• **TASK DETAILS**:
Your answer must be every line of the data that holds the string "obvious".

• **PROVIDED DATA**:
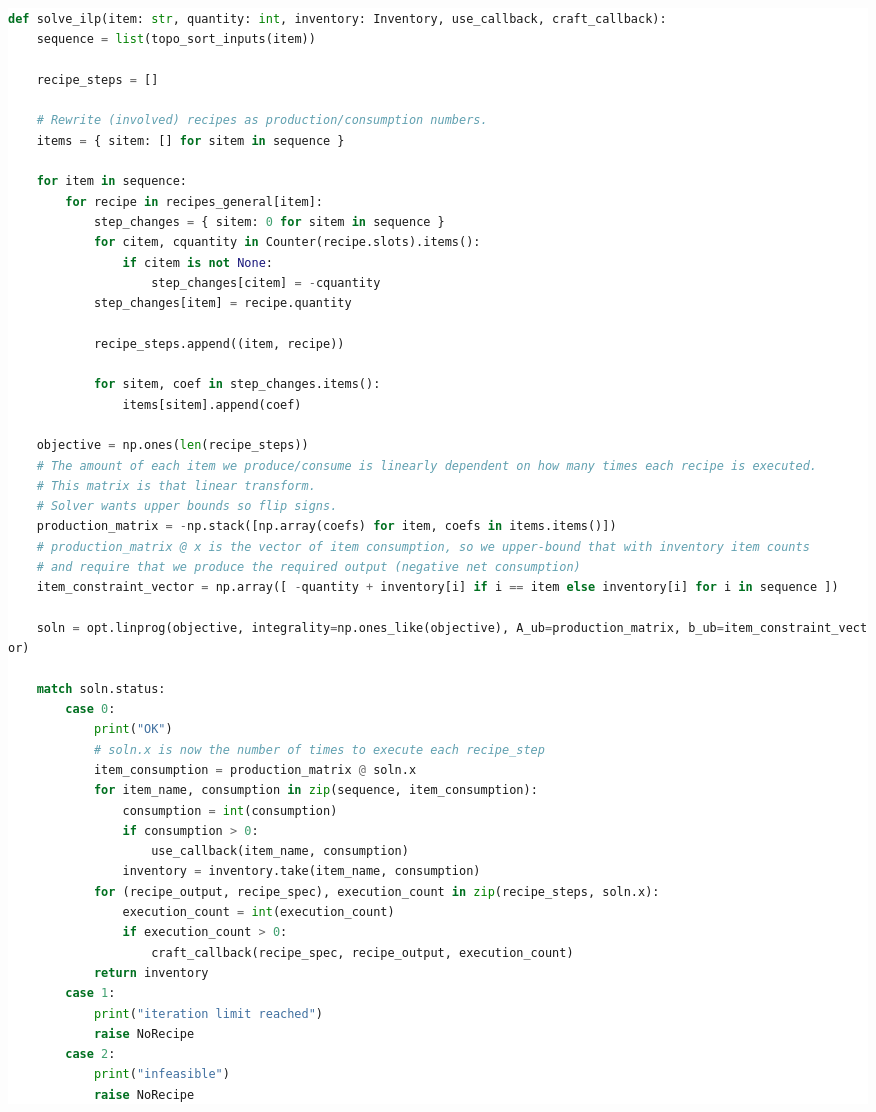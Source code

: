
 ```python
def solve_ilp(item: str, quantity: int, inventory: Inventory, use_callback, craft_callback):
    sequence = list(topo_sort_inputs(item))

    recipe_steps = []

    # Rewrite (involved) recipes as production/consumption numbers.
    items = { sitem: [] for sitem in sequence }

    for item in sequence:
        for recipe in recipes_general[item]:
            step_changes = { sitem: 0 for sitem in sequence }
            for citem, cquantity in Counter(recipe.slots).items():
                if citem is not None:
                    step_changes[citem] = -cquantity
            step_changes[item] = recipe.quantity

            recipe_steps.append((item, recipe))

            for sitem, coef in step_changes.items():
                items[sitem].append(coef)

    objective = np.ones(len(recipe_steps))
    # The amount of each item we produce/consume is linearly dependent on how many times each recipe is executed.
    # This matrix is that linear transform.
    # Solver wants upper bounds so flip signs.
    production_matrix = -np.stack([np.array(coefs) for item, coefs in items.items()])
    # production_matrix @ x is the vector of item consumption, so we upper-bound that with inventory item counts
    # and require that we produce the required output (negative net consumption)
    item_constraint_vector = np.array([ -quantity + inventory[i] if i == item else inventory[i] for i in sequence ])

    soln = opt.linprog(objective, integrality=np.ones_like(objective), A_ub=production_matrix, b_ub=item_constraint_vector)

    match soln.status:
        case 0:
            print("OK")
            # soln.x is now the number of times to execute each recipe_step
            item_consumption = production_matrix @ soln.x
            for item_name, consumption in zip(sequence, item_consumption):
                consumption = int(consumption)
                if consumption > 0:
                    use_callback(item_name, consumption)
                inventory = inventory.take(item_name, consumption)
            for (recipe_output, recipe_spec), execution_count in zip(recipe_steps, soln.x):
                execution_count = int(execution_count)
                if execution_count > 0:
                    craft_callback(recipe_spec, recipe_output, execution_count)
            return inventory
        case 1:
            print("iteration limit reached")
            raise NoRecipe
        case 2:
            print("infeasible")
            raise NoRecipe
```


[^1]: We could equivalently repeat steps rather than giving them a quantity, but real implementations don't usually do that, for efficiency.
[^2]: You can imagine pathological cases in which it does much more computation than necessary because the same item is used repeatedly in different parts of the tree and the code makes no attempt to deduplicate here. In practice I don't think the trees get wide enough that this is a significant issue, and I don't see an obvious algorithm to coalesce repeats to fix it without already having done most of the traversal.
[^3]: I wanted to make it a generator rather than using the callbacks, but there wasn't an obvious way to do that and pass the inventories around.
[^4]: Less-technical discussions of this usually imply that if something is NP-hard it's intractable in general. NP-hardness means, loosely, that very difficult instances of a problem can be constructed, not that all instances are difficult. See [Wikipedia](https://en.wikipedia.org/wiki/P_versus_NP_problem).
[^5]: Technically, it's not a graph, because recipes don't map to a single item to item edge. The topological sort procedure uses a graph such that if any recipe for A contains B, there is an edge from B to A.
[^6]: And recipes tend not to hit corner cases anyway.
[^7]: Nothing else that I know of has the same range of items to make, general-purpose crafting machines and automation.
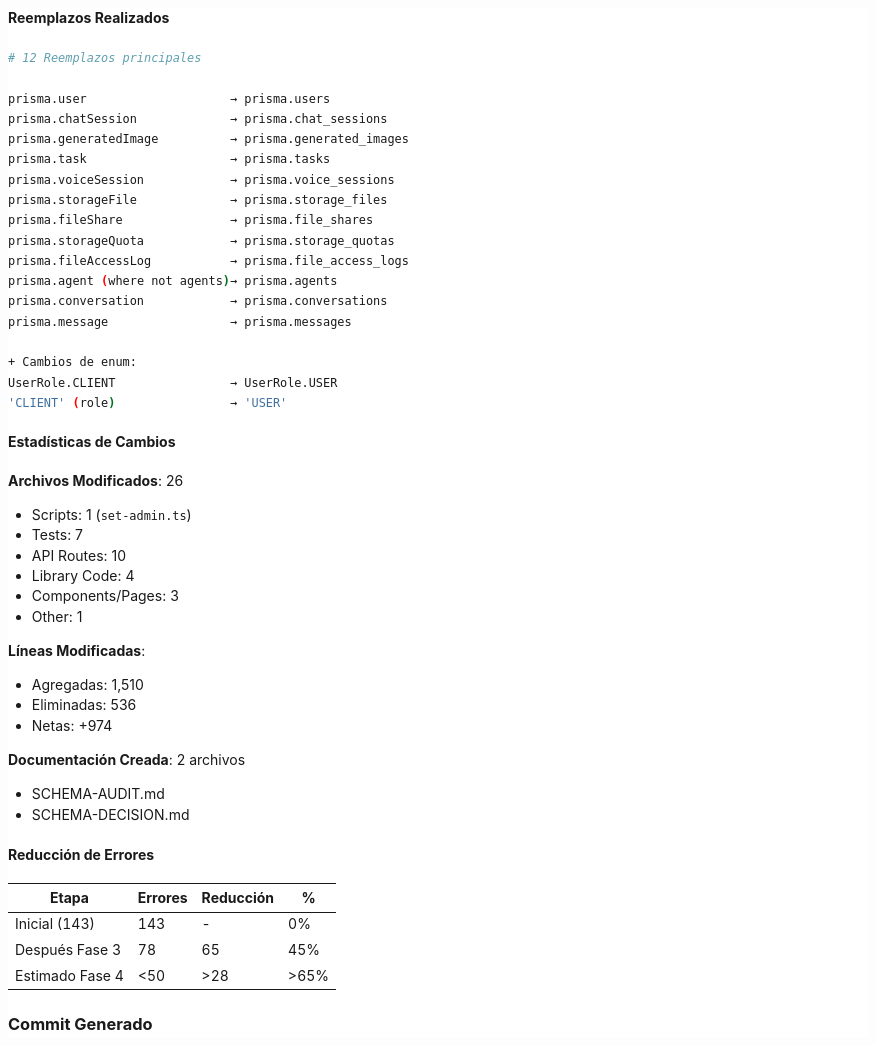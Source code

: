 #### Reemplazos Realizados

```bash
# 12 Reemplazos principales

prisma.user                    → prisma.users
prisma.chatSession             → prisma.chat_sessions
prisma.generatedImage          → prisma.generated_images
prisma.task                    → prisma.tasks
prisma.voiceSession            → prisma.voice_sessions
prisma.storageFile             → prisma.storage_files
prisma.fileShare               → prisma.file_shares
prisma.storageQuota            → prisma.storage_quotas
prisma.fileAccessLog           → prisma.file_access_logs
prisma.agent (where not agents)→ prisma.agents
prisma.conversation            → prisma.conversations
prisma.message                 → prisma.messages

+ Cambios de enum:
UserRole.CLIENT                → UserRole.USER
'CLIENT' (role)                → 'USER'
```

#### Estadísticas de Cambios

**Archivos Modificados**: 26
- Scripts: 1 (`set-admin.ts`)
- Tests: 7
- API Routes: 10
- Library Code: 4
- Components/Pages: 3
- Other: 1

**Líneas Modificadas**:
- Agregadas: 1,510
- Eliminadas: 536
- Netas: +974

**Documentación Creada**: 2 archivos
- SCHEMA-AUDIT.md
- SCHEMA-DECISION.md

#### Reducción de Errores

| Etapa | Errores | Reducción | % |
|-------|---------|-----------|---|
| Inicial (143) | 143 | - | 0% |
| Después Fase 3 | 78 | 65 | 45% |
| Estimado Fase 4 | <50 | >28 | >65% |

### Commit Generado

• **SOLUTION TO THIS PROBLEM**:
[^2]: You can imagine pathological cases in which it does much more computation than necessary because the same item is used repeatedly in different parts of the tree and the code makes no attempt to deduplicate here. In practice I don't think the trees get wide enough that this is a significant issue, and I don't see an obvious algorithm to coalesce repeats to fix it without already having done most of the traversal.
[^3]: I wanted to make it a generator rather than using the callbacks, but there wasn't an obvious way to do that and pass the inventories around.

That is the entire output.